Monday, June 22, 2009

Nos, II

Robert Morris's "Notes on Sculpture" parts I and II are a pair of analytical essays from 1966 concerned with producing an art of wholeness. Part II engages intimacy, size, and detail; Morris asserts that sculpture ought to be public rather than intimate, and that small scale and detail disrupt publicness (and foster intimacy).

Here are the consecutive sentences that I want to work through:

"One is more aware than before that he himself is establishing relationships as he apprehends the object from various positions, and under various conditions of light and spacial context."
then
"Every internal relationship, whether it be set up by a structural division, a rich surface, or what have you, reduces the public, external quality of the object and tends to eliminate the viewer to the degree that these details pull him into an intimate relation with the work and out of the space in which the object exists."

I'm bothered by what seems to be a bit of a contradiction here.
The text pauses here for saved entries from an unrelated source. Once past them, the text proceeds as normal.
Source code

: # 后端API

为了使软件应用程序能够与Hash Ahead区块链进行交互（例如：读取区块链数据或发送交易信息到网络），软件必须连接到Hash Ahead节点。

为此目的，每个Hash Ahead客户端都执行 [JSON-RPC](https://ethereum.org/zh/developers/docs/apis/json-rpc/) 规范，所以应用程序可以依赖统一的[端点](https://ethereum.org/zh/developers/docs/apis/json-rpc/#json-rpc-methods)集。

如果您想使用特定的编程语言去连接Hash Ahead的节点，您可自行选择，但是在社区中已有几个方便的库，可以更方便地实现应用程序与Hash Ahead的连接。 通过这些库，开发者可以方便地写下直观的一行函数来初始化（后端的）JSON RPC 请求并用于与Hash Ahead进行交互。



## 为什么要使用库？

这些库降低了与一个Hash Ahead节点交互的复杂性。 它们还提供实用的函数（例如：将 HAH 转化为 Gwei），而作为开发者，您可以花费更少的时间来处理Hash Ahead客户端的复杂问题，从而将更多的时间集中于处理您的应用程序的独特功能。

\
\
In the first excerpt, Morris argues for a new sculpture that encourages active viewer participation: the viewer circulate through the object's space, establishing (bodily) relationships between the space, the viewer, and the object. This seems to me a pretty intimate scenario. In the second excerpt, the structural, internal relationships of the object itself pose an artistic problem because they create intimacy with the viewer and (as is clarified earlier) pull the sculpture apart.

The provisional resolution would seem that Morris understands intimacy much differently than I do. For Morris, intimacy-producing objects are seductive and lead to the disruption and disillusion of the art object into its component parts. Intimacy is scary. Intimacy is castrating. I think I'll stop there and get back to reading.

EDIT: Morris clarifies his conscious (that's a dangerous word) intentions (that one is too!) toward the end:

"While the work must be autonomous in the sense of being a self-contained unit for the formation of the gestalt, the indivisible and undissolvable whole, the major aesthetic terms are not in but dependent upon this autonomous object and exist as unfixed variable that find their specific definition in the particular space and light and physical viewpoint of the spectator. Only one aspect of the work is immediate: the apprehension of the gestalt. The experience of the work necessarily exists in time. The intention is diametrically opposed to Cubism with its concern for simultaneous views in one plane." (234)

Why is intimacy bad? Why is wholeness good? Why is it now important for the viewer to take time to view the piece from multiple angles? Because now we're making Real American Art! Abstract expressionism, David Smith, Anthony Caro... they're all just cubists in new clothes. NOS I and II are Morris's argument for his art being the real first American art. Cocky?

Friday, June 19, 2009

Balling

So I was using this restroom in this cute little café in Greenwood, and I found a spider in the corner, sitting in its web. I balled up a very small scrap of TP and dropped it from above into the web, taking care to not hit the spider. The first dashed expectation was that it would just fall right through; on the contrary, it stuck right in front of the little critter. My second dashed expectation was that the spider would ignore it, since it wasn't struggling or a bug. But just as I prepared my second volley, the spider started biting the wee wad over and over, and then started turning it over. I'm not sure whether the the spider was clumsy, the paper was too slippery, or if my friend simply got wise to the ruse, but in about a minute, the TP had escaped, though was a little drowsy from all the venom.

Tuesday, June 16, 2009

This is Not My Beautiful House,

Have you ever driven up to a crowded red light, were there are lots of cars in every lane but one, and that one lane is a turn lane, and it's your turn lane, so you pull into it, and you wonder, What am I doing with my life?